De mensen zijn meesters in de kunst van het zichzelf gek maken. Je creƫert een bewegend systeem , dat je zelf niet meer stop kunt zetten. Het verliezen van de schuld, door het verwijderen van de vrijheid. Geen vrijheid, geen wil, geen schuld.
Het is een dooie tijd; ik wordt machinaal geleefd. De machines hebben me in hun macht. Ik voel me machteloos tegen de kracht van hun meedogenloze systeem. Een organisch chaotisch wezentje tegen hun kille meedogenloze karakter.

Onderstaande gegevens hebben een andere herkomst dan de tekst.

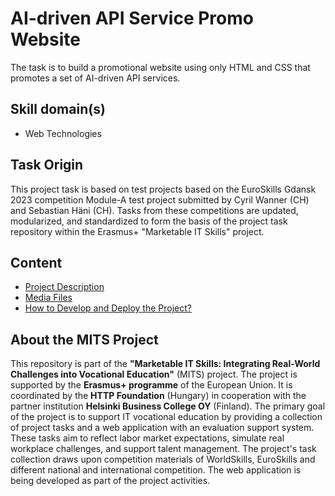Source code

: # AI-driven API Service Promo Website

The task is to build a promotional website using only HTML and CSS that promotes a set of AI-driven API services.

## Skill domain(s)

- Web Technologies

## Task Origin

This project task is based on test projects based on the EuroSkills Gdansk 2023 competition Module-A test project submitted by Cyril Wanner (CH) and Sebastian Häni (CH). Tasks from these competitions are updated, modularized, and standardized to form the basis of the project task repository within the Erasmus+ "Marketable IT Skills" project.

## Content

- [Project Description](project-description.md)
- [Media Files](assets)
- [How to Develop and Deploy the Project?](development-and-deployment.md)

## About the MITS Project

This repository is part of the **"Marketable IT Skills: Integrating Real-World Challenges into Vocational Education"** (MITS) project. The project is supported by the **Erasmus+ programme** of the European Union. It is coordinated by the **HTTP Foundation** (Hungary) in cooperation with the partner institution **Helsinki Business College OY** (Finland). The primary goal of the project is to support IT vocational education by providing a collection of project tasks and a web application with an evaluation support system. These tasks aim to reflect labor market expectations, simulate real workplace challenges, and support talent management. The project's task collection draws upon competition materials of WorldSkills, EuroSkills and different national and international competition. The web application is being developed as part of the project activities.
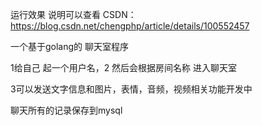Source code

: 
运行效果 说明可以查看 CSDN：https://blog.csdn.net/chengphp/article/details/100552457

一个基于golang的 聊天室程序

1给自己 起一个用户名，2 然后会根据房间名称 进入聊天室

3可以发送文字信息和图片，表情，音频，视频相关功能开发中

聊天所有的记录保存到mysql






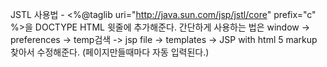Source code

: JSTL 사용법 - <%@taglib uri="http://java.sun.com/jsp/jstl/core" prefix="c" %>을 DOCTYPE HTML 윗줄에 추가해준다. 
간단하게 사용하는 법은 window -> preferences -> temp검색 -> jsp file -> templates -> JSP with html 5 markup 찾아서 수정해준다. (페이지만들때마다 자동 입력된다.)
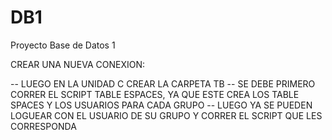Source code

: # DB1
Proyecto Base de Datos 1

CREAR UNA NUEVA CONEXION:

-- LUEGO EN LA UNIDAD C CREAR LA CARPETA TB
-- SE DEBE PRIMERO CORRER EL SCRIPT TABLE ESPACES, YA QUE ESTE CREA LOS TABLE SPACES Y LOS USUARIOS PARA CADA GRUPO
-- LUEGO YA SE PUEDEN LOGUEAR CON EL USUARIO DE SU GRUPO Y CORRER EL SCRIPT QUE LES CORRESPONDA
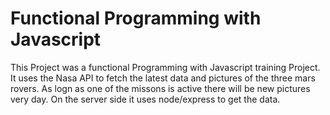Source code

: # Functional Programming with Javascript

This Project was a functional Programming with Javascript training Project.
It uses the Nasa API to fetch the latest data and pictures of the three mars rovers. As logn as one of the missons is active there will be new pictures very day. On the server side it uses node/express to get the data.
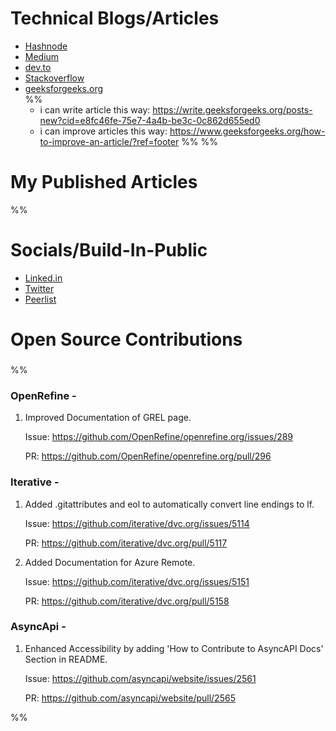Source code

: # Technical Blogs/Articles
- [Hashnode](https://rover07.hashnode.dev/)
- [Medium](https://medium.com/@VaibhavXyzee)
- [dev.to](https://dev.to/rover07)
- [Stackoverflow](https://stackoverflow.com/users/21421735/vaibhav-chauhan)
- [geeksforgeeks.org](https://www.geeksforgeeks.org/user/vaibhav2602/articles)  
%%
	- i can write article this way: https://write.geeksforgeeks.org/posts-new?cid=e8fc46fe-75e7-4a4b-be3c-0c862d655ed0
	- i can improve articles this way: https://www.geeksforgeeks.org/how-to-improve-an-article/?ref=footer
	%%
%%
# My Published Articles
%%
# Socials/Build-In-Public
- [Linked.in](https://www.linkedin.com/in/vaibhav-chauhan-332176235/)
- [Twitter](https://x.com/VaibhavXyzee)
- [Peerlist](https://peerlist.io/rover)

# Open Source Contributions

###

%%
### OpenRefine -

1) Improved Documentation of GREL page.

   Issue: https://github.com/OpenRefine/openrefine.org/issues/289

   PR: https://github.com/OpenRefine/openrefine.org/pull/296

### Iterative -

1) Added .gitattributes and eol to automatically convert line endings to lf.

   Issue: https://github.com/iterative/dvc.org/issues/5114

   PR: https://github.com/iterative/dvc.org/pull/5117

2) Added Documentation for Azure Remote.

   Issue: https://github.com/iterative/dvc.org/issues/5151

   PR: https://github.com/iterative/dvc.org/pull/5158
   
### AsyncApi -

1) Enhanced Accessibility by adding 'How to Contribute to AsyncAPI Docs' Section in README.
    
    Issue: https://github.com/asyncapi/website/issues/2561
   
    PR: https://github.com/asyncapi/website/pull/2565

%%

Bovenstaande stukje schreef ik een aantal jaren geleden. Het herlezen van eerder materiaal past in deze bezinningsfase zo aan het einde van het jaar. Het is nauwelijks te accepteren hoe snel een jaar tegenwoordig voorbij gaat. Het lijkt me te maken te hebben met de leeftijd, de tijd lijkt steeds sneller te gaan. Misschien moet ik toch eens bij Adri in de leer, leren te leven in de breedte. Binnenkort komt Movo, eens kijken hoe breed dat wordt. A.F.Th van der Heijden wordt in tegenstelling tot zijn postuur steeds smaller, Afth. Ik dwaal af. Een moedeloze hang naar het nostalgische, terwijl ik mee moet naar de toekomst.
Soms wens ik me soort van beeldenstorm, een totale destructie van de vormen en overbodige producten van onze tijd. Eerst beginnen we bij de gevelreclames in winkelstraten, dan smijten we al die overbodige troep over de straat, de fik erin. Dan slaan we al die blikken mobielen aan gort, we bestormen kantoren en woningen een vernielen alles waar een stekker aan zit. En als die mobiele maffia denkt de dans te ontsnappen hebben ze het mis. Mobiele telefoons, palmtops en al meer van dit soort stoorzenders van onze natuur worden met smaak vertrapt. Kunstlicht wordt verboden. We gaan weer samen rond de haard en vroeg naar bed. Dromen over hoe het allemaal beter zou kunnen.